Ein besonderer Vorreiter ist das Innsbrucker Unternehmen AQT, das auf sogenannte Ionenfallen setzt, um leistungsfähige Quantencomputer zu bauen. Ergänzt wird es von Firmen wie ParityQC, die sich auf die grundlegende Architektur solcher komplexen Maschinen spezialisiert haben.

Auch die etablierte Industrie mischt kräftig mit. Der Halbleiterkonzern Infineon fertigt im Kärntner Villach Chips für Ionenfallen und investierte im vergangenen Geschäftsjahr rund 721 Millionen Euro in Forschung und Entwicklung.

Rekorde und Durchbrüche

In hochspezialisierten Labors arbeiten Forscherinnen und Forscher an den Grundlagen der Quantentechnologie.
In hochspezialisierten Labors arbeiten Forscherinnen und Forscher an den Grundlagen der Quantentechnologie.

Die Fortschritte sind längst nicht mehr nur theoretisch, sondern klar messbar. Im Mai 2026 stellte AQT mit seiner neuen LYNX-Serie einen europäischen Rekord auf und erreichte ein sogenanntes Quantenvolumen von 32.768, einen wichtigen Gradmesser für die Leistungsfähigkeit solcher Systeme.

Kurz zuvor hatte bereits ein weiteres Team für großes Aufsehen gesorgt. Im April 2026 führten ParityQC und der Technologieriese IBM gemeinsam eine komplexe Rechenoperation mit 52 Quantenbits auf einem IBM-Prozessor durch und verdoppelten damit nahezu den bisherigen Bestwert.

Millionen für die Zukunft

Damit dieser Vorsprung auch erhalten bleibt, fließt reichlich öffentliches Geld in den Bereich. Das nationale Programm Quantum Austria ist mit rund 107 Millionen Euro ausgestattet, um Forschungsinfrastruktur aufzubauen und die internationale Zusammenarbeit gezielt zu fördern.

Hinzu kommen noch weitere gezielte Förderungen für einzelne Vorhaben. Der Forschungscluster quantA etwa erhält über mehrere Jahre hinweg rund 21 Millionen Euro, um die Kräfte der verschiedenen Universitäten und Institute noch stärker zu bündeln.

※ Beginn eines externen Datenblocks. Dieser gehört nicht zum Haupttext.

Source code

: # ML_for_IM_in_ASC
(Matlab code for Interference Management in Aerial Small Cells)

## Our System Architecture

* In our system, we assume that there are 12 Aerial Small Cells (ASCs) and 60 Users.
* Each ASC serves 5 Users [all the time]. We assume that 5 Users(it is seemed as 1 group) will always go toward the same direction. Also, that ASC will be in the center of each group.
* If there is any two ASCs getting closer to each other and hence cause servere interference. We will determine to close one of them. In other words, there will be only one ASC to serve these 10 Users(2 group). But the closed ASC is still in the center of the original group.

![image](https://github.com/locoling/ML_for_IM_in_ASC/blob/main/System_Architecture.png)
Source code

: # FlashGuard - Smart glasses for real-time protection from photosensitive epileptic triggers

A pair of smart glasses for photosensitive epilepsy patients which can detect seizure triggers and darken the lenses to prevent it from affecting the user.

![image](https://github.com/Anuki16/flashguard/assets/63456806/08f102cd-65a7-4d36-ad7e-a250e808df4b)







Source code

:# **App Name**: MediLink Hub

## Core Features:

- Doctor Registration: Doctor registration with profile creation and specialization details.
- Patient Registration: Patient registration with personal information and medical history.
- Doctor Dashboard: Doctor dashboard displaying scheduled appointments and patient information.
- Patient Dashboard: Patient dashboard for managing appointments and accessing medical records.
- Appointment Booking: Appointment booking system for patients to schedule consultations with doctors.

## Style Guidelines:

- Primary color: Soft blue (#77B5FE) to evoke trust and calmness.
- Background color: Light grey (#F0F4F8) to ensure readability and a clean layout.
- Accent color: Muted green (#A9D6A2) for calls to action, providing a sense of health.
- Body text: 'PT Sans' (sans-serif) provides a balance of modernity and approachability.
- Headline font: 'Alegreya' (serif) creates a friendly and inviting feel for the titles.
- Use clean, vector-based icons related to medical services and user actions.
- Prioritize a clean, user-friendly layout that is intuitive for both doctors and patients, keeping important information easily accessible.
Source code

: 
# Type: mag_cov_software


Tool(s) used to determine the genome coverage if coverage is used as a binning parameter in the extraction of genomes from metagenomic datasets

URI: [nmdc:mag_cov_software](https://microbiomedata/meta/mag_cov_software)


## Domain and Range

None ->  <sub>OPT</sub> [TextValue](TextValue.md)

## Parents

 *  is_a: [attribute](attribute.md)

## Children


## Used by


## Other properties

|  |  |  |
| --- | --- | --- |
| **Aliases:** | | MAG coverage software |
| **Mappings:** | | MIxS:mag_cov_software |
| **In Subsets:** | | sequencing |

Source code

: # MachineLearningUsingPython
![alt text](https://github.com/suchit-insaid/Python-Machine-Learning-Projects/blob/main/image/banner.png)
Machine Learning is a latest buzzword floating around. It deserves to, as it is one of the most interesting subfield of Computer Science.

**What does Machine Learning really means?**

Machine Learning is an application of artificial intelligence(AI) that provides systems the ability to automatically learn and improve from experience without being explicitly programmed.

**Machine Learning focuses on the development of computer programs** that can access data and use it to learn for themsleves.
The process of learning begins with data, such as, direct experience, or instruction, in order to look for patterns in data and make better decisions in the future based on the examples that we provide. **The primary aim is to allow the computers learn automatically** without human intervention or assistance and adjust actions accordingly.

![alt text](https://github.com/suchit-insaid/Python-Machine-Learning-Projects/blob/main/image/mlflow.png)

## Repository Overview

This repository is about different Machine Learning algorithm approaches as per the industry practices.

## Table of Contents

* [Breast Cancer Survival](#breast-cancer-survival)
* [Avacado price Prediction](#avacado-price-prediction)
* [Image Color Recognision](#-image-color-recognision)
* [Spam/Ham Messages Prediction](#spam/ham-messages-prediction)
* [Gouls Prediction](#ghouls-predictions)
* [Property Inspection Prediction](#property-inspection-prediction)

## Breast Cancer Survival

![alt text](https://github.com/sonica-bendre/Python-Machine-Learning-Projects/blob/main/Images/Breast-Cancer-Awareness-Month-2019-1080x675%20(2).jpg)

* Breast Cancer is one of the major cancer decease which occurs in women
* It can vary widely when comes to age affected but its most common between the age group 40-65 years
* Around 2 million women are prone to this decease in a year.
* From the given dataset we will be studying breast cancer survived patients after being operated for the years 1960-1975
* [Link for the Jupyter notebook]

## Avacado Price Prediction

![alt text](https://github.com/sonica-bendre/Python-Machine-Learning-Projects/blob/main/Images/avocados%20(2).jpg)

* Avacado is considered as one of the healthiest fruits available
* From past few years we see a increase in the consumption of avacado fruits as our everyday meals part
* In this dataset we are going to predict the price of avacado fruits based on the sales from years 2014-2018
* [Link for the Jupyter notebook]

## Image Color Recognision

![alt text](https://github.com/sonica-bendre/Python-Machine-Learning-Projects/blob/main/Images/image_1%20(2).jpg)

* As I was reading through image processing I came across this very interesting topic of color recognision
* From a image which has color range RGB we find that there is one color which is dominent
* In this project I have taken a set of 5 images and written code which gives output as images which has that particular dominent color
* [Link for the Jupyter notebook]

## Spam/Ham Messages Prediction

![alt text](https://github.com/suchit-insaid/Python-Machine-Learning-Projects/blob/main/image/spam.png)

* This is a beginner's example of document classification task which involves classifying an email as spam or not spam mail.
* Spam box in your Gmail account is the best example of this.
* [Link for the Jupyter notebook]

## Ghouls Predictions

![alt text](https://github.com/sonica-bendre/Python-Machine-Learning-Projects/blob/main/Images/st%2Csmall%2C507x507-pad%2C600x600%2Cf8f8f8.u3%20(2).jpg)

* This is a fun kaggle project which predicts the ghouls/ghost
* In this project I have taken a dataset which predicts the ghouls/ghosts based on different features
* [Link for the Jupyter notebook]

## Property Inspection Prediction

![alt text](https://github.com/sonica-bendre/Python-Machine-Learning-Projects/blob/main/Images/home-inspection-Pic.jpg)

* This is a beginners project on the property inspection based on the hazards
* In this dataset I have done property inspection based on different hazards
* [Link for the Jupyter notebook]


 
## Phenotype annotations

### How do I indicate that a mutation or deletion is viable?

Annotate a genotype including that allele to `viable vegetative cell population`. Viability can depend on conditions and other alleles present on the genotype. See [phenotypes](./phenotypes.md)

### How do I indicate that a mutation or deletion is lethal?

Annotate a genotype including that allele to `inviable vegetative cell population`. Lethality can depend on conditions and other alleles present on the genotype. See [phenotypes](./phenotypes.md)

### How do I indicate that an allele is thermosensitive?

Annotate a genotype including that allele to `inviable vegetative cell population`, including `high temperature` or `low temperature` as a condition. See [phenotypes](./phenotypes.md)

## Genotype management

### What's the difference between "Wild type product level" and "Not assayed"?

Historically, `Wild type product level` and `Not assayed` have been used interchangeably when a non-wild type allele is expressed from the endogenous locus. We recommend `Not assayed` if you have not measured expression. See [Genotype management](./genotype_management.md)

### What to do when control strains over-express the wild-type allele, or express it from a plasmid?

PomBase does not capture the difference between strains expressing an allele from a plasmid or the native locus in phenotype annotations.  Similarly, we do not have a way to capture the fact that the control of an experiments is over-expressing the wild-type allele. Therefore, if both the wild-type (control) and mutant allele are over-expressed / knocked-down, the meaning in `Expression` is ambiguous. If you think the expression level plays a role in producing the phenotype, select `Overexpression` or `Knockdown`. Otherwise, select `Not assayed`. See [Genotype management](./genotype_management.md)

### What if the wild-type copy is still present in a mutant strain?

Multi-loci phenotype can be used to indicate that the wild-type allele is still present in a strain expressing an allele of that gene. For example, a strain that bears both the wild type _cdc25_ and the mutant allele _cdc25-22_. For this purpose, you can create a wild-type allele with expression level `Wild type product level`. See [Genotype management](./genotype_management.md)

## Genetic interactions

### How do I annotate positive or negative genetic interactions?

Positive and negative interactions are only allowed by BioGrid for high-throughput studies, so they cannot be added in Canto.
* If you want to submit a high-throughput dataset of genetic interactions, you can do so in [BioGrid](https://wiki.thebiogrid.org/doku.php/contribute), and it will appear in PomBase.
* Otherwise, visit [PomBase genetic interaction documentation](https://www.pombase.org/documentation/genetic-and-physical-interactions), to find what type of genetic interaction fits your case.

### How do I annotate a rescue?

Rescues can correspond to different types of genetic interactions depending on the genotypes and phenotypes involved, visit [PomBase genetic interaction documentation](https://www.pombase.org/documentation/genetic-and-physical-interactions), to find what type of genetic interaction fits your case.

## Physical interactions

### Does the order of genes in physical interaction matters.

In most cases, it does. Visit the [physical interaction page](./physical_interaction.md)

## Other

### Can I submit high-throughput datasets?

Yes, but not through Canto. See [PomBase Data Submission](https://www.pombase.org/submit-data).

Ein Zentrum für die Hauptstadt

Auch baulich soll sich dieser Anspruch schon bald sichtbar widerspiegeln. In Wien ist im Stadtteil Neu Marx ein eigenes Quantentechnologie-Zentrum geplant, das auf einer Fläche von rund 15.600 Quadratmetern Forschung und Wirtschaft eng zusammenbringen soll.

Noch ist vieles davon Zukunftsmusik, und der internationale Wettbewerb bleibt außerordentlich hart. Doch Österreich hat sich eine Ausgangsposition erarbeitet, von der viele größere Länder nur träumen können, und könnte im Rennen um den Quantencomputer eine überraschend wichtige Rolle spielen.